Lecture: José Maksimczuk
Material for Thought: Reflections on the Manuscript Transmission of Aristotle's Organon
Date
26 November 2024
Material for Thought: Reflections on the Manuscript Transmission of Aristotle's Organon
Abstract
Aristotle's collection of treatises on logic and scientific reasoning known as the Organon is perhaps the single most important work in the history of logic. A testimony to its centrality is the fact that we have around 150 surviving hand-written witnesses of this work in its original Greek. Despite its foundational role in shaping human understanding of rules of thought, scholars have still not been able to devise a stemma codicum of the Greek manuscripts, which is essential for a better understanding of the transmission and reception of the work, as it would provide us a genealogical tree of the surviving and posited witnesses and exhibit the filiation links that exist among them. In this talk, I argue with the aid of several examples that the materiality of the manuscripts plays a primary role in any attempt of setting a stemma of the Organon. This approach aims at complementing the more traditional, almost exclusively text-centred method, and holds much promise for refining philological practices in the future.

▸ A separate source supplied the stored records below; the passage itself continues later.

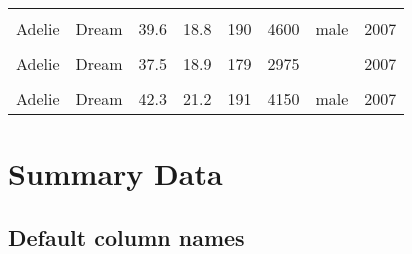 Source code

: \documentclass[
  landscape]{article}
\begin{document}
\begin{longtable}[l]{llllllll}
\cellcolor{gray!15}{Adelie} & \cellcolor{gray!15}{Dream} & \cellcolor{gray!15}{37.0} & \cellcolor{gray!15}{16.9} & \cellcolor{gray!15}{185} & \cellcolor{gray!15}{3000} & \cellcolor{gray!15}{female} & \cellcolor{gray!15}{2007}\\
Adelie & Dream & 39.6 & 18.8 & 190 & 4600 & male & 2007\\
\cellcolor{gray!15}{Adelie} & \cellcolor{gray!15}{Dream} & \cellcolor{gray!15}{41.1} & \cellcolor{gray!15}{19.0} & \cellcolor{gray!15}{182} & \cellcolor{gray!15}{3425} & \cellcolor{gray!15}{male} & \cellcolor{gray!15}{2007}\\
Adelie & Dream & 37.5 & 18.9 & 179 & 2975 &  & 2007\\
\cellcolor{gray!15}{Adelie} & \cellcolor{gray!15}{Dream} & \cellcolor{gray!15}{36.0} & \cellcolor{gray!15}{17.9} & \cellcolor{gray!15}{190} & \cellcolor{gray!15}{3450} & \cellcolor{gray!15}{female} & \cellcolor{gray!15}{2007}\\
Adelie & Dream & 42.3 & 21.2 & 191 & 4150 & male & 2007\\*
\end{longtable}

\hypertarget{summary-data}{%
\section{Summary Data}\label{summary-data}}

\hypertarget{default-column-names-1}{%
\subsection{Default column names}\label{default-column-names-1}}
\end{document}
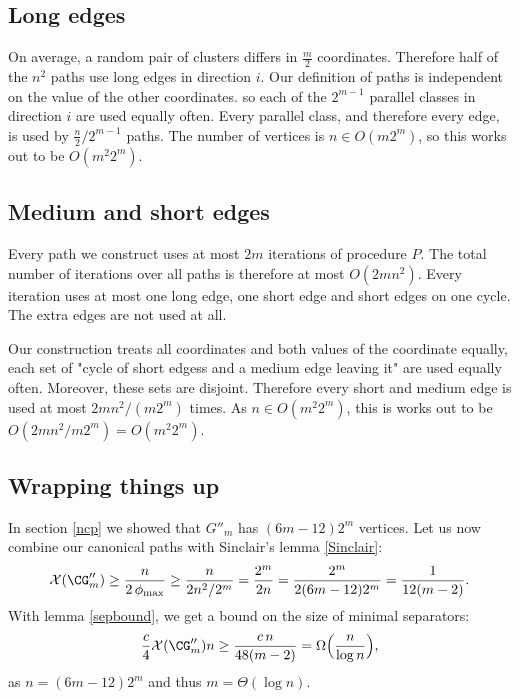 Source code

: \subsection{Long edges}

On average, a random pair of clusters differs in $\frac{m}{2}$ coordinates. Therefore half of the $n^2$ paths use long edges in direction $i$.
Our definition of paths is independent on the value of the other coordinates. so each of the $2^{m-1}$ parallel classes in direction $i$ are used
equally often. Every parallel class, and therefore every edge, is used by $\frac{n}{2} / 2^{m-1}$ paths.  The number of vertices is $n \in O(m2^m)$, so this works out to be $O(m^2 2^m)$.

\subsection{Medium and short edges}

Every path we construct uses at most $2m$ iterations of procedure $P$. The total number of iterations over all paths is therefore at most
$O(2mn^2)$.  Every iteration uses at most one long edge, one short edge and short edges
on one cycle. The extra edges are not used at all. 

Our construction treats all coordinates and both values of the coordinate equally, each set of "cycle of short edgess and a medium edge leaving it"
are used equally often. Moreover, these sets are disjoint. Therefore every short and medium edge is used at most $2mn^2 / (m2^m)$ times. 
As $n \in O(m^2 2^m)$, this is works out to be $O(2mn^2 / m2^m) = O(m^2 2^m)$. 

\subsection{Wrapping things up}

In section \ref{ncp} we showed that $G''_m$ has $(6m-12)2^m$ vertices. Let us
now combine our canonical paths with Sinclair's lemma \ref{Sinclair}:
\begin{equation}
\mathcal{X}(\CG_m'') 
\ge \frac{n}{2\,\phi_{\max}} 
\ge \frac{n}{2n^2/2^m}
  = \frac{2^m}{2n}
  = \frac{2^m}{2(6m-12)2^m}
  = \frac{1}{12(m-2)}. 
\end{equation}
With lemma \ref{sepbound}, we get a bound on the size of minimal separators:
\begin{equation}
\frac c4 \mathcal{X}(\CG_m'')n 
\ge \frac{c\,n}{48(m-2)} 
 =  \Omega\Big(\frac n{\log n}\Big),
\end{equation}
as $n = (6m-12)2^m$ and thus $m=\Theta(\log n)$.

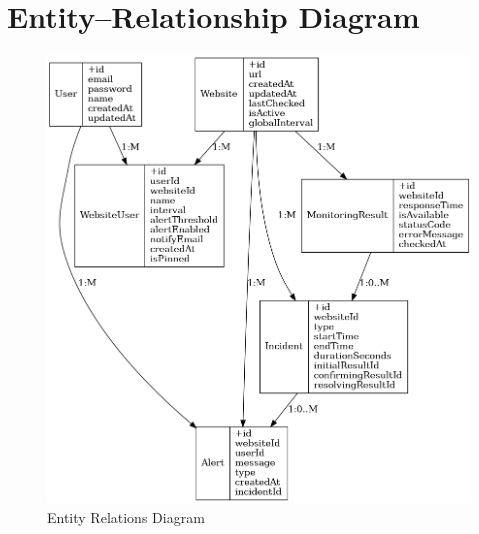 \section{Entity–Relationship Diagram}
\label{app:er_diagram}

\begin{figure}[H]
        \centering
        \includegraphics[width=\textwidth]{figures/diagrams/ER_diagram.png}
        \caption{Entity Relations Diagram}
        \label{fig:er_diagram}
\end{figure} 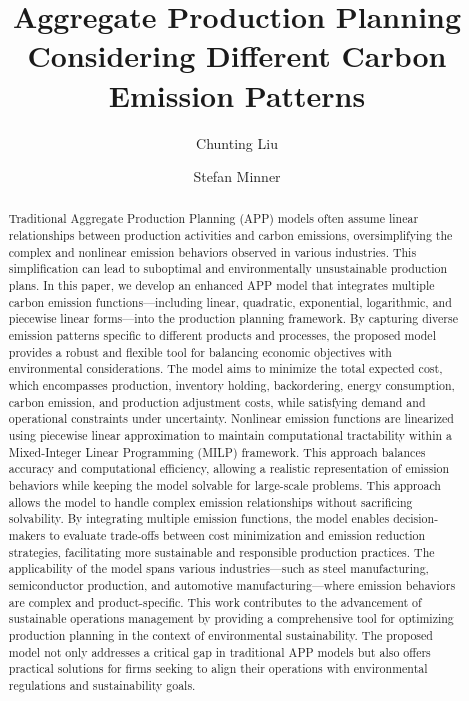 \documentclass[final,3p,times,review,authoryear]{elsarticle}
\begin{document}
\begin{frontmatter}


\title{Aggregate Production Planning Considering Different Carbon Emission Patterns}

\author[tum]{Chunting Liu}
\author[tum,mdsi]{Stefan Minner}

\address[tum]{Logistics \& Supply Chain Management, TUM School of Management, Technical University of Munich, Germany}

\address[mdsi]{Munich Data Science Institute (MDSI), Technical University of Munich, Germany}


\begin{abstract}
Traditional Aggregate Production Planning (APP) models often assume linear relationships between production activities and carbon emissions, oversimplifying the complex and nonlinear emission behaviors observed in various industries. This simplification can lead to suboptimal and environmentally unsustainable production plans. In this paper, we develop an enhanced APP model that integrates multiple carbon emission functions—including linear, quadratic, exponential, logarithmic, and piecewise linear forms—into the production planning framework. By capturing diverse emission patterns specific to different products and processes, the proposed model provides a robust and flexible tool for balancing economic objectives with environmental considerations.
The model aims to minimize the total expected cost, which encompasses production, inventory holding, backordering, energy consumption, carbon emission, and production adjustment costs, while satisfying demand and operational constraints under uncertainty. Nonlinear emission functions are linearized using piecewise linear approximation to maintain computational tractability within a Mixed-Integer Linear Programming (MILP) framework. This approach balances accuracy and computational efficiency, allowing a realistic representation of emission behaviors while keeping the model solvable for large-scale problems. This approach allows the model to handle complex emission relationships without sacrificing solvability.
By integrating multiple emission functions, the model enables decision-makers to evaluate trade-offs between cost minimization and emission reduction strategies, facilitating more sustainable and responsible production practices. The applicability of the model spans various industries—such as steel manufacturing, semiconductor production, and automotive manufacturing—where emission behaviors are complex and product-specific. This work contributes to the advancement of sustainable operations management by providing a comprehensive tool for optimizing production planning in the context of environmental sustainability. The proposed model not only addresses a critical gap in traditional APP models but also offers practical solutions for firms seeking to align their operations with environmental regulations and sustainability goals.
\end{abstract}


\end{frontmatter}
\end{document}
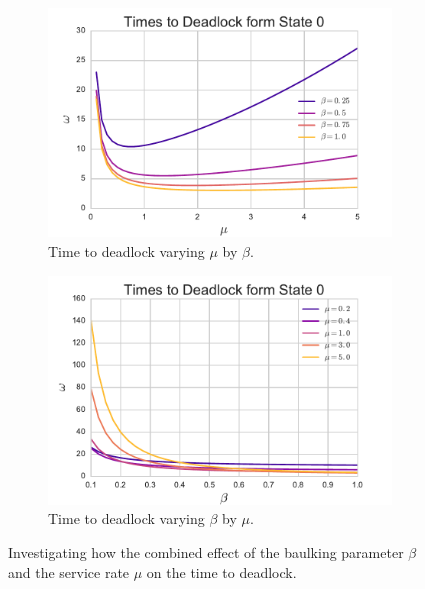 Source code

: \documentclass{article}
\begin{document}
\begin{figure}
\begin{center}
\begin{subfigure}[b]{0.45\textwidth}
    \includegraphics[width=\textwidth]{img/varymu_bybeta.pdf}
    \caption{Time to deadlock varying $\mu$ by $\beta$.}
    \label{fig:varymubybeta}
\end{subfigure}
\begin{subfigure}[b]{0.45\textwidth}
    \includegraphics[width=\textwidth]{img/varybeta_bymu.pdf}
    \caption{Time to deadlock varying $\beta$ by $\mu$.}
    \label{fig:varybetabymu}
\end{subfigure}
\end{center}
\caption{Investigating how the combined effect of the baulking parameter $\beta$ and the service rate $\mu$ on the time to deadlock.}
\label{fig:combinedeffect_betamu}
\end{figure}
\end{document}
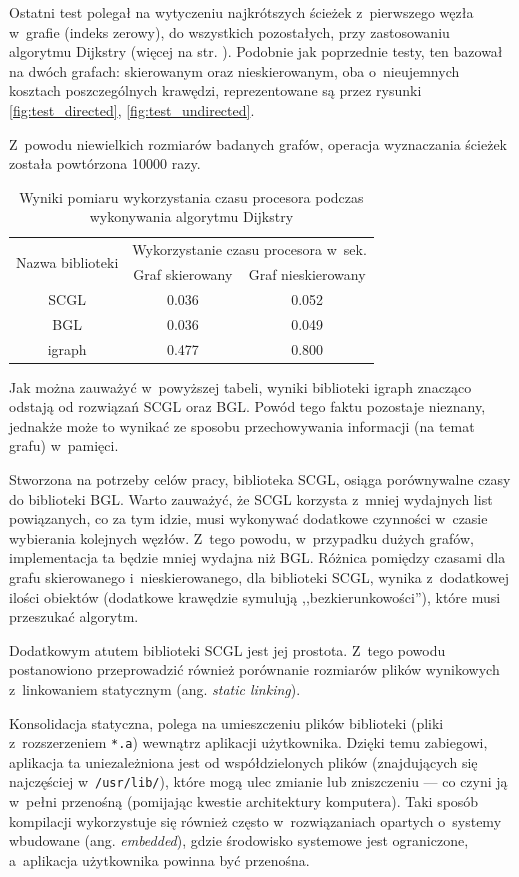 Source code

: \documentclass[a4paper,12pt,polish,twoside,openright]{thesis}
\newcommand\code[1]{\lstinline[style=line]{#1}}
\begin{document}
Ostatni test polegał na wytyczeniu najkrótszych ścieżek z~pierwszego węzła w~grafie (indeks zerowy), do wszystkich pozostałych, przy zastosowaniu algorytmu Dijkstry (więcej na str. \pageref{chap:dijkstra}).
Podobnie jak poprzednie testy, ten bazował na dwóch grafach: skierowanym oraz nieskierowanym, oba o~nieujemnych kosztach poszczególnych krawędzi, reprezentowane są przez rysunki \ref{fig:test_directed}, \ref{fig:test_undirected}.

Z~powodu niewielkich rozmiarów badanych grafów, operacja wyznaczania ścieżek została powtórzona 10000 razy.

\begin{table}[htb]
\caption{Wyniki pomiaru wykorzystania czasu procesora podczas wykonywania algorytmu Dijkstry}
\label{tab:dijkstra}
\centering
\begin{tabular}{ | c | c | c | }
	\hline
	\multirow{2}{*}{Nazwa biblioteki } & \multicolumn{2}{|c|}{Wykorzystanie czasu procesora w~sek.} \\
	\cline{2-3}
		& Graf skierowany & Graf nieskierowany \\
	\hline \hline
	SCGL    & 0.036 & 0.052 \\ \hline
	BGL     & 0.036 & 0.049 \\ \hline
	igraph  & 0.477 & 0.800 \\ \hline
\end{tabular}
\end{table}
Jak można zauważyć w~powyższej tabeli, wyniki biblioteki igraph znacząco odstają od rozwiązań SCGL oraz BGL.
Powód tego faktu pozostaje nieznany, jednakże może to wynikać ze sposobu przechowywania informacji (na temat grafu) w~pamięci.

Stworzona na potrzeby celów pracy, biblioteka SCGL, osiąga porównywalne czasy do biblioteki BGL.
Warto zauważyć, że SCGL korzysta z~mniej wydajnych list powiązanych, co za tym idzie, musi wykonywać dodatkowe czynności w~czasie wybierania kolejnych węzłów.
Z~tego powodu, w~przypadku dużych grafów, implementacja ta będzie mniej wydajna niż BGL.
Różnica pomiędzy czasami dla grafu skierowanego i~nieskierowanego, dla biblioteki SCGL, wynika z~dodatkowej ilości obiektów (dodatkowe krawędzie symulują ,,bezkierunkowości''), które musi przeszukać algorytm.

Dodatkowym atutem biblioteki SCGL jest jej prostota.
Z~tego powodu postanowiono przeprowadzić również porównanie rozmiarów plików wynikowych z~linkowaniem statycznym (ang. \emph{static linking}).

Konsolidacja statyczna, polega na umieszczeniu plików biblioteki (pliki z~rozszerzeniem \code{*.a}) wewnątrz aplikacji użytkownika.
Dzięki temu zabiegowi, aplikacja ta uniezależniona jest od współdzielonych plików (znajdujących się najczęściej w~\code{/usr/lib/}), które mogą ulec zmianie lub zniszczeniu --- co czyni ją w~pełni przenośną (pomijając kwestie architektury komputera).
Taki sposób kompilacji wykorzystuje się również często w~rozwiązaniach opartych o~systemy wbudowane (ang. \emph{embedded}), gdzie środowisko systemowe jest ograniczone, a~aplikacja użytkownika powinna być przenośna.
\end{document}
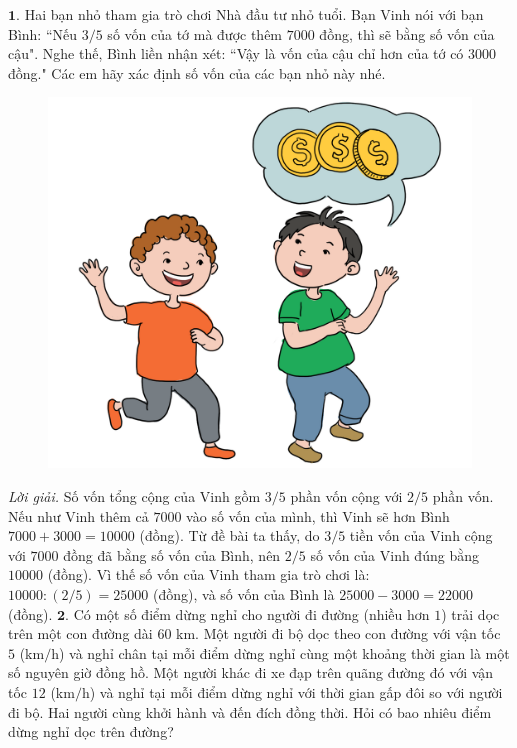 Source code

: \begin{multicols}{2}
	$\pmb{1.}$ Hai bạn nhỏ tham gia trò chơi Nhà đầu tư nhỏ tuổi. Bạn Vinh nói với bạn Bình: ``Nếu $3/5$ số vốn của tớ mà được thêm $7000$ đồng, thì sẽ bằng số vốn của cậu". Nghe thế, Bình liền  nhận xét: ``Vậy là vốn của cậu chỉ hơn của tớ có $3000$ đồng." Các em hãy xác định số vốn của các bạn nhỏ này nhé.
	\begin{figure}[H]
		\vspace*{-10pt}
		\centering
		\captionsetup{labelformat= empty, justification=centering}
		\includegraphics[width= 1\linewidth]{bai1}
	\end{figure}
	\textit{Lời giải.} Số vốn tổng cộng của Vinh gồm $3/5$ phần vốn cộng với $2/5$ phần vốn. Nếu như Vinh thêm cả $7000$ vào số vốn của mình, thì Vinh  sẽ hơn Bình  $7000+3000= 10000$ (đồng). Từ đề bài ta thấy, do $3/5$ tiền vốn của Vinh cộng với $7000$ đồng đã bằng số vốn của Bình, nên $2/5$ số vốn của Vinh đúng bằng $10000$ (đồng). Vì thế số vốn của Vinh tham gia trò chơi là: $10000: (2/5)= 25000$ (đồng), và số vốn của Bình là $25000-3000=22000$ (đồng).
	\vskip 0.1cm
	$\pmb{2.}$ Có một số điểm dừng nghỉ cho người đi đường (nhiều hơn $1$) trải dọc trên một con đường dài $60$ km. Một người đi bộ dọc theo con đường với vận tốc $5$ (km$/$h) và nghỉ chân tại mỗi điểm dừng nghỉ cùng một khoảng thời gian là một số nguyên giờ đồng hồ. Một người khác đi xe đạp trên quãng đường đó với vận tốc $12$ (km$/$h) và nghỉ tại mỗi điểm dừng nghỉ với thời gian gấp đôi so với người đi bộ. Hai người cùng khởi hành và đến đích đồng thời. Hỏi có bao nhiêu điểm dừng nghỉ dọc trên đường?

\end{multicols}
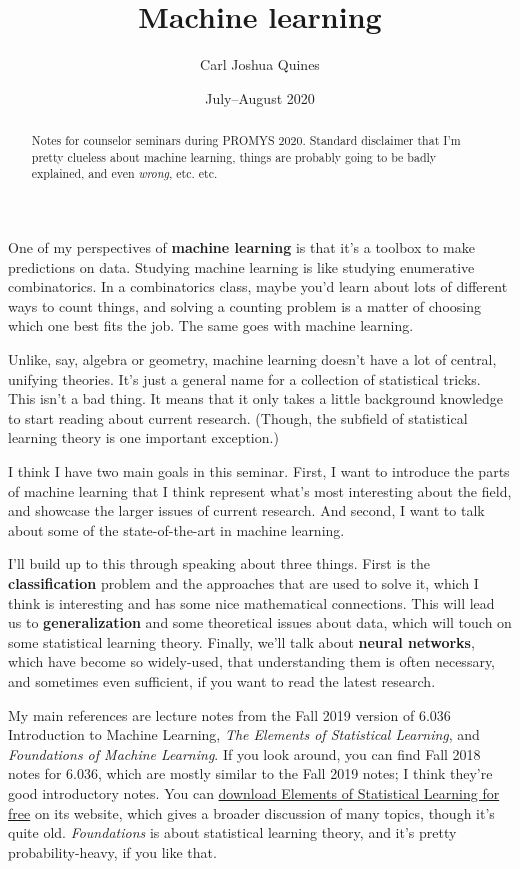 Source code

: \documentclass[11pt,paper=letter]{scrartcl}
\begin{document}
\title{Machine learning}
\author{Carl Joshua Quines}
\date{July--August 2020}

\maketitle

\begin{abstract}
Notes for counselor seminars during PROMYS 2020. Standard disclaimer that I'm pretty clueless about machine learning, things are probably going to be badly explained, and even \textit{wrong}, etc. etc.
\end{abstract}

One of my perspectives of \textbf{machine learning} is that it's a toolbox to make predictions on data. Studying machine learning is like studying enumerative combinatorics. In a combinatorics class, maybe you'd learn about lots of different ways to count things, and solving a counting problem is a matter of choosing which one best fits the job. The same goes with machine learning.

Unlike, say, algebra or geometry, machine learning doesn't have a lot of central, unifying theories. It's just a general name for a collection of statistical tricks. This isn't a bad thing. It means that it only takes a little background knowledge to start reading about current research. (Though, the subfield of statistical learning theory is one important exception.)

I think I have two main goals in this seminar. First, I want to introduce the parts of machine learning that I think represent what's most interesting about the field, and showcase the larger issues of current research. And second, I want to talk about some of the state-of-the-art in machine learning.

I'll build up to this through speaking about three things. First is the \textbf{classification} problem and the approaches that are used to solve it, which I think is interesting and has some nice mathematical connections. This will lead us to \textbf{generalization} and some theoretical issues about data, which will touch on some statistical learning theory. Finally, we'll talk about \textbf{neural networks}, which have become so widely-used, that understanding them is often necessary, and sometimes even sufficient, if you want to read the latest research.

My main references are lecture notes from the Fall 2019 version of 6.036 Introduction to Machine Learning, \textit{The Elements of Statistical Learning}, and \textit{Foundations of Machine Learning}. If you look around, you can find Fall 2018 notes for 6.036, which are mostly similar to the Fall 2019 notes; I think they're good introductory notes. You can \href{https://web.stanford.edu/~hastie/ElemStatLearn//}{download Elements of Statistical Learning for free} on its website, which gives a broader discussion of many topics, though it's quite old. \textit{Foundations} is about statistical learning theory, and it's pretty probability-heavy, if you like that.
\end{document}
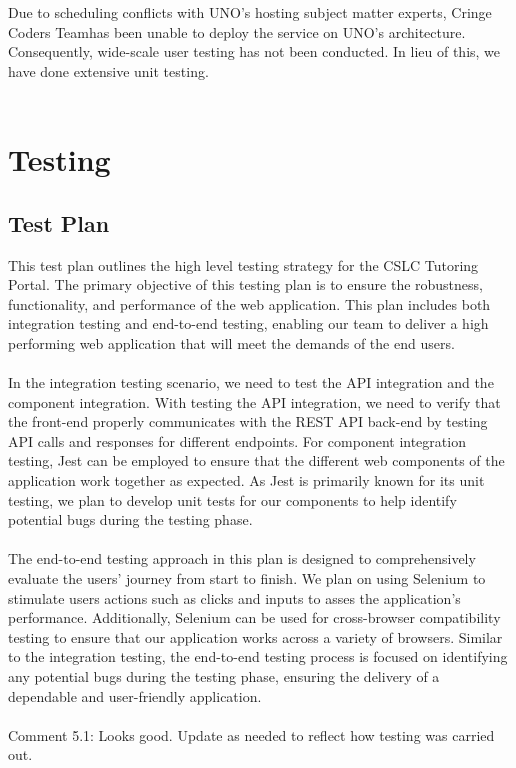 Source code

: \documentclass[oneside,openany,obeyspaces]{book}
\newcommand\tab[1][1cm]{\hspace*{#1}}
\newcommand\TeamName{Cringe Coders Team}
\begin{document}
\begin{flushleft}
    \tab Due to scheduling conflicts with UNO's hosting subject matter experts, \TeamName has been unable to deploy the service on UNO's architecture. Consequently, wide-scale user testing has not been conducted. In lieu of this, we have done extensive unit testing.\\~\\




    \chapter{Testing}

    \section{Test Plan}
    \tab This test plan outlines the high level testing strategy for the CSLC Tutoring Portal. The primary objective of this testing plan is to ensure the robustness, functionality, and performance of the web application. This plan includes both integration testing and end-to-end testing, enabling our team to deliver a high performing web application that will meet the demands of the end users.\\~\\

    \tab In the integration testing scenario, we need to test the API integration and the component integration. With testing the API integration, we need to verify that the front-end properly communicates with the REST API back-end by testing API calls and responses for different endpoints. For component integration testing, Jest can be employed to ensure that the different web components of the application work together as expected. As Jest is primarily known for its unit testing, we plan to develop unit tests for our components to help identify potential bugs during the testing phase.\\~\\

    \tab The end-to-end testing approach in this plan is designed to comprehensively evaluate the users' journey from start to finish. We plan on using Selenium to stimulate users actions such as clicks and inputs to asses the application's performance. Additionally, Selenium can be used for cross-browser compatibility testing to ensure that our application works across a variety of browsers. Similar to the integration testing, the end-to-end testing process is focused on identifying any potential bugs during the testing phase, ensuring the delivery of a dependable and user-friendly application.\\~\\
    {\color{red}Comment 5.1: Looks good. Update as needed to reflect how testing was carried out.\\~\\}



\end{flushleft}
\end{document}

Jose Maksimczuk holds a PhD in classics from the KU Leuven. He is currently a postdoctoral researcher at the CSMC at the Universität Hamburg, where he is the spokesperson of a research field devoted to the study of the production and transmission of notes in manuscripts. He is also the PI, together with Christian Brockmann, of a project focused on the transmission of Aristotelian manuscripts, especially containing logical and ethical treatises.